Dr. Prigerson and her coinvestigators looked at 312 end-stage metastatic cancer patients between September 2002 and February 2008, all of whom were on at least one chemotherapy regimen at one of six outpatient oncology clinics in the United States. They were followed prospectively until death to determine quality of life near death (QOD) as measured by Eastern Cooperative Oncology Group (ECOG) Performance Status scores of 0 (“fully active, able to carry on all predisease performance without restriction”) through 5 (“dead”).
At enrollment, 158 subjects were on chemotherapy and 154 were not. Of the nine subjects with baseline ECOG score of 0, all of whom continued with chemotherapy, six (66.7%) reported lower QOD following treatment. Of 122 subjects with ECOG score 1, 71 of whom continued with chemotherapy, 40 (56.3%) reported lower QOD compared with 35 of the 51 subjects (68.6%) who reported higher QOD after not undergoing chemotherapy. However, as ECOG scores got higher, chemotherapy did appear to be of some benefit to patients.

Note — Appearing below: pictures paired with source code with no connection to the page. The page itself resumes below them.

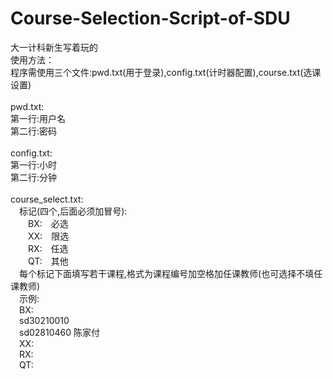 # Course-Selection-Script-of-SDU
大一计科新生写着玩的<br>
使用方法：<br>
程序需使用三个文件:pwd.txt(用于登录),config.txt(计时器配置),course.txt(选课设置)<br>
<br>
pwd.txt:<br>
第一行:用户名<br>
第二行:密码<br>
<br>
config.txt:<br>
第一行:小时<br>
第二行:分钟<br>
<br>
course_select.txt:<br>
&emsp;标记(四个,后面必须加冒号):<br>
&emsp;&emsp;BX:&emsp;必选<br>
&emsp;&emsp;XX:&emsp;限选<br>
&emsp;&emsp;RX:&emsp;任选<br>
&emsp;&emsp;QT:&emsp;其他<br>
&emsp;每个标记下面填写若干课程,格式为课程编号加空格加任课教师(也可选择不填任课教师)<br>
&emsp;示例:<br>
&emsp;BX:<br>
&emsp;sd30210010<br>
&emsp;sd02810460 陈家付<br>
&emsp;XX:<br>
&emsp;RX:<br>
&emsp;QT:<br>
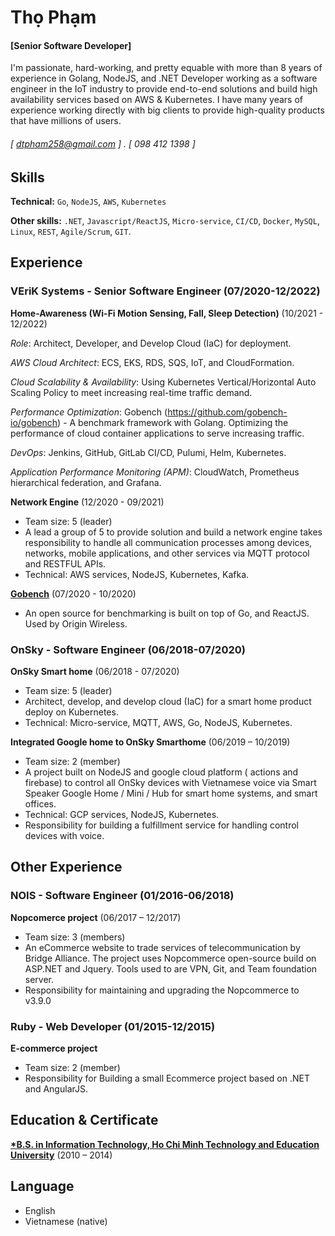 Thọ Phạm 
======
#### [Senior Software Developer]

I'm passionate, hard-working, and pretty equable with more than 8 years of experience in Golang, NodeJS, and .NET Developer working as a software engineer in the IoT industry to provide end-to-end solutions and build high availability services based on AWS & Kubernetes. I have many years of experience working directly with big clients to provide high-quality products that have millions of users.
 
###### [ dtpham258@gmail.com ] . [ 098 412 1398 ]

Skills
------
**Technical:** `Go`, `NodeJS`, `AWS`, `Kubernetes`

**Other skills:** `.NET`, `Javascript/ReactJS`, `Micro-service`, `CI/CD`, `Docker`, `MySQL`, `Linux`, `REST`, `Agile/Scrum`, `GIT`.

Experience
---------
### VEriK Systems - Senior Software Engineer (07/2020-12/2022) 

**Home-Awareness (Wi-Fi Motion Sensing, Fall, Sleep Detection)** (10/2021 - 12/2022)

*Role*: Architect, Developer, and Develop Cloud (IaC) for deployment.

*AWS Cloud Architect*: ECS, EKS, RDS, SQS, IoT, and CloudFormation. 

*Cloud Scalability & Availability*: Using Kubernetes Vertical/Horizontal Auto Scaling Policy to meet increasing real-time traffic demand.

*Performance Optimization*: Gobench (https://github.com/gobench-io/gobench) - A benchmark framework with Golang. Optimizing the performance of cloud container applications to serve increasing traffic.

*DevOps*: Jenkins, GitHub, GitLab CI/CD, Pulumi, Helm, Kubernetes.

*Application Performance Monitoring (APM)*: CloudWatch, Prometheus hierarchical federation, and Grafana.

**Network Engine** (12/2020 - 09/2021)
- Team size: 5 (leader)
- A lead a group of 5 to provide solution and build a network engine takes responsibility to handle all communication processes among devices, networks, mobile applications, and other services via MQTT protocol and RESTFUL APIs.
- Technical: AWS services, NodeJS, Kubernetes, Kafka.

[**Gobench**](https://github.com/gobench-io/gobench) (07/2020 - 10/2020)
- An open source for benchmarking is built on top of Go, and ReactJS. Used by Origin Wireless.

### OnSky - Software Engineer (06/2018-07/2020)

**OnSky Smart home** (06/2018 - 07/2020)
- Team size: 5 (leader)
- Architect, develop, and develop cloud (IaC) for a smart home product deploy on Kubernetes.
- Technical: Micro-service, MQTT, AWS, Go, NodeJS, Kubernetes.

**Integrated Google home to OnSky Smarthome** (06/2019 – 10/2019)
- Team size: 2 (member)
- A project built on NodeJS and google cloud platform ( actions and firebase) to control all OnSky devices with Vietnamese voice via Smart Speaker Google Home / Mini / Hub for smart home systems, and smart offices.
- Technical: GCP services, NodeJS, Kubernetes.
- Responsibility for building a fulfillment service for handling control devices with voice.

Other Experience
---------
### NOIS - Software Engineer (01/2016-06/2018)

**Nopcomerce project** (06/2017 – 12/2017)
- Team size: 3 (members)
- An eCommerce website to trade services of telecommunication by Bridge Alliance. The project uses Nopcommerce open-source build on ASP.NET and Jquery. Tools used to are VPN, Git, and Team foundation server.
- Responsibility for maintaining and upgrading the Nopcommerce to v3.9.0

### Ruby - Web Developer (01/2015-12/2015)

**E-commerce project** 
- Team size: 2 (member)
- Responsibility for Building a small Ecommerce project based on .NET and AngularJS.

Education & Certificate
---------
**[*B.S. in Information Technology, Ho Chi Minh Technology and Education University]()** (2010 – 2014)  
  

Language
---------

- English
- Vietnamese (native)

ECOG score of 2 was found in 116 patients at baseline, of which 55 did chemotherapy and 67 did not; 28 chemotherapy subjects (50.9%) reported lower QOD than at baseline, and 32 (52.5%) of those without chemotherapy also reported lower QOD. For the 58 subjects with ECOG scores of 3, 12 of the 22 who did chemotherapy (54.5%) reported higher QOD after chemotherapy, compared with 19 of the 36 who did not do chemotherapy (52.8%) reporting lower QOD. Finally, seven subjects had ECOG scores of 4 at baseline, of which one did chemotherapy and reported a higher QOD after treatment; of the six who did not, it was a 50/50 split between those with higher and lower QOD.
“Patients receiving palliative chemotherapy with an ECOG performance status of 0 or 1 had significantly worse QOD than did those who avoided chemotherapy [and] no difference in QOD scores was observed by chemotherapy use among those with ECOG performance status of 2 or 3,” the researchers wrote. “Given no observed survival benefit in the studied patients [and] the observed significant association between chemotherapy use and worse QOL in the final week of life among those with a baseline ECOG score of 1, these results highlight the potential harm of chemotherapy in patients with metastatic cancer toward the end of life, even in patients with good performance status,” the investigators said (JAMA Oncol. 2015 July 23 [doi:10.1001/jamaoncol.2015.2378]).
The study had limitations; specifically, Dr. Prigerson and colleagues did not have complete information about the dose and duration of the chemotherapy used for each patient, as well as detailed information on prior chemotherapy use and the exact specifications of chemotherapy treatments given between baseline assessment and death for each patient.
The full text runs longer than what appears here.